The 7 c’s of natural learning

Clark @ 8:01 am

Yesterday I talked about the seeding, feeding, and weeding necessary to develop a self-sustaining network. I referred to supporting the activities that we find in natural learning, for both formal and informal learning.  The goal is to align our organized support with our learners to optimize the outcome.  In thinking about it (and borrowing heavily from some slides by Jay Cross), I discerned (read: worked hard to fit :) 7 C’s of learning that characterize how we learn before schooling extinguishes the love of learning:

Choose: we are self-service learners.  We follow what interests us, what is meaningful to us, what we know is important.

Commit: we take ownership for the outcomes.  We work until we’ve gotten out of it what we need.

Crash: our commitment means we make mistakes, and learn from them.

Create: we design, we build, we are active in our learning.

Copy: we mimic others, looking to their performances for guidance.

Converse: we talk with others. We ask questions, offer opinions, debate positions.

Collaborate: we work together. We build together, evaluate what we’re doing, and take turns adding value.

With this list of things we do, we need to find ways to support them, across both formal and informal learning.  In formal learning, we should be presenting meaningful and authentic tasks, and asking learners to solve them, ideally collaboratively.  While individual is better than none, collaborative allows opportunity for meaning negotiation.  We need to allow failure, and support learning from it. We need to be able to ask questions, and make decisions and see the consequences.

Similarly in informal learning, we need to create ways for people to develop their understandings, work together, to put out opinions and get feedback, ask for help, and find people to use as models.  By using tools like blogs for recording and sharing personal learning and information updates, wikis to collaborate, discussion forums to converse, and blogs and microblogs to track what others think are important, we provide ways to naturally learn together.
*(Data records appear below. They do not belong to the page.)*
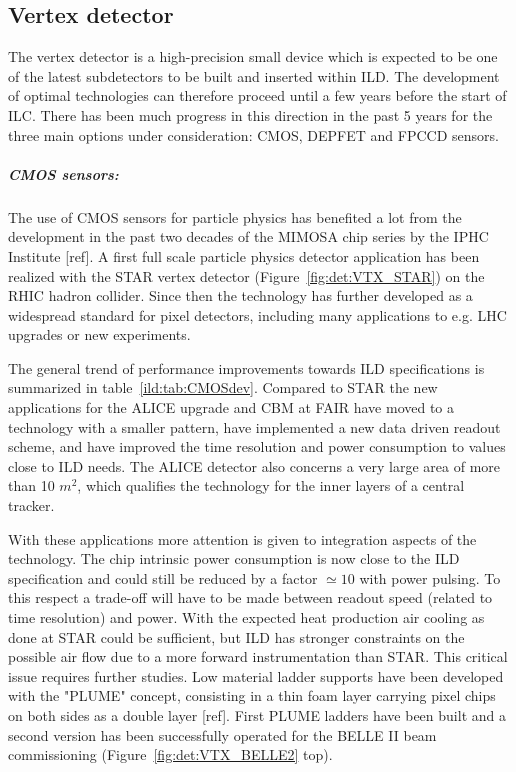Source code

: 
\vspace{1.0cm}

\subsection{Vertex detector}

The vertex detector is a high-precision small device which is expected to be one of the latest subdetectors to be built and inserted within ILD. The development of optimal technologies can therefore proceed until a few years before the start of ILC. There has been much progress in this direction in the past 5 years for the three main options under consideration: CMOS, DEPFET and FPCCD sensors.

\subparagraph*{\bf CMOS sensors: }

The use of CMOS sensors for particle physics has benefited a lot from the development in the past two decades of the MIMOSA chip series by the IPHC Institute [ref]. A first full scale particle physics detector application has been realized with the STAR vertex detector (Figure~\ref{fig:det:VTX_STAR}) on the RHIC hadron collider. Since then the technology has further developed as a widespread standard for pixel detectors, including many applications to e.g. LHC upgrades or new experiments. 

The general trend of performance improvements towards ILD specifications is summarized in table~\ref{ild:tab:CMOSdev}. Compared to STAR the new applications for the ALICE upgrade and CBM at FAIR have moved to a technology with a smaller pattern, have implemented a new data driven readout scheme, and have improved the time resolution and power consumption to values close to ILD needs. The ALICE detector also concerns a very large area of more than 10 $m^2$, which qualifies the technology for the inner layers of a central tracker.

With these applications more attention is given to integration aspects of the technology. The chip intrinsic power consumption is now close to the ILD specification and could still be reduced by a factor $\simeq 10$ with power pulsing. To this respect a trade-off will have to be made between readout speed (related to time resolution) and power. With the expected heat production air cooling as done at STAR could be sufficient, but ILD has stronger constraints on the possible air flow due to a more forward instrumentation than STAR. This critical issue requires further studies. Low material ladder supports have been developed with the "PLUME" concept, consisting in a thin foam layer carrying pixel chips on both sides as a double layer [ref]. First PLUME ladders have been built and a second version has been successfully operated for the BELLE II beam commissioning (Figure~\ref{fig:det:VTX_BELLE2} top).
Recognize that I’m taking the larger definition of learning here.  I do not mean just courses, though they’re part of it.  However, real learning involves research, design, problem-solving, creativity, innovation, experimentation, etc. We absolutely have to get our and the organization’s mind around this if we’re going to be effective.  So, look to natural learning to guide your role in facilitating organizational learning.